[Rendered images with source text]
───
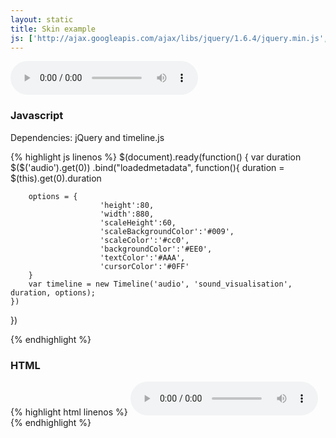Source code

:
 ```yaml
---
layout: static
title: Skin example
js: ['http://ajax.googleapis.com/ajax/libs/jquery/1.6.4/jquery.min.js', 'static/js/timeline.js', 'static/js/skin-example.js']
---
```


<audio id="audio" src="http://upload.wikimedia.org/wikipedia/commons/b/bb/Vampire_3component.ogg" controls></audio>
<div id="sound_visualisation"></div>


<h3>Javascript</h3>

<p>Dependencies: jQuery and timeline.js</p>
<div class="code">
{% highlight js linenos %}
$(document).ready(function() {
	var duration
	$($('audio').get(0))
	.bind("loadedmetadata", function(){
		duration = $(this).get(0).duration
		
		options = {
						'height':80,
						'width':880,
						'scaleHeight':60,
						'scaleBackgroundColor':'#009', 
						'scaleColor':'#cc0',
						'backgroundColor':'#EE0',
						'textColor':'#AAA',
						'cursorColor':'#0FF'
		}
		var timeline = new Timeline('audio', 'sound_visualisation', duration, options);
	})
})

{% endhighlight %}
</div>

<h3>HTML</h3>

<div class="code">
{% highlight html linenos %}
<audio id="audio" src="http://upload.wikimedia.org/wikipedia/commons/b/bb/Vampire_3component.ogg" controls></audio>
<div id="sound_visualisation"></div>
{% endhighlight %}
</div>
───
■ **EXERCISE DETAILS**
Check each line of the entries, and copy the ones that contain "example".

■ **RESPONSE BOX**
title: Skin example
js: ['http://ajax.googleapis.com/ajax/libs/jquery/1.6.4/jquery.min.js', 'static/js/timeline.js', 'static/js/skin-example.js']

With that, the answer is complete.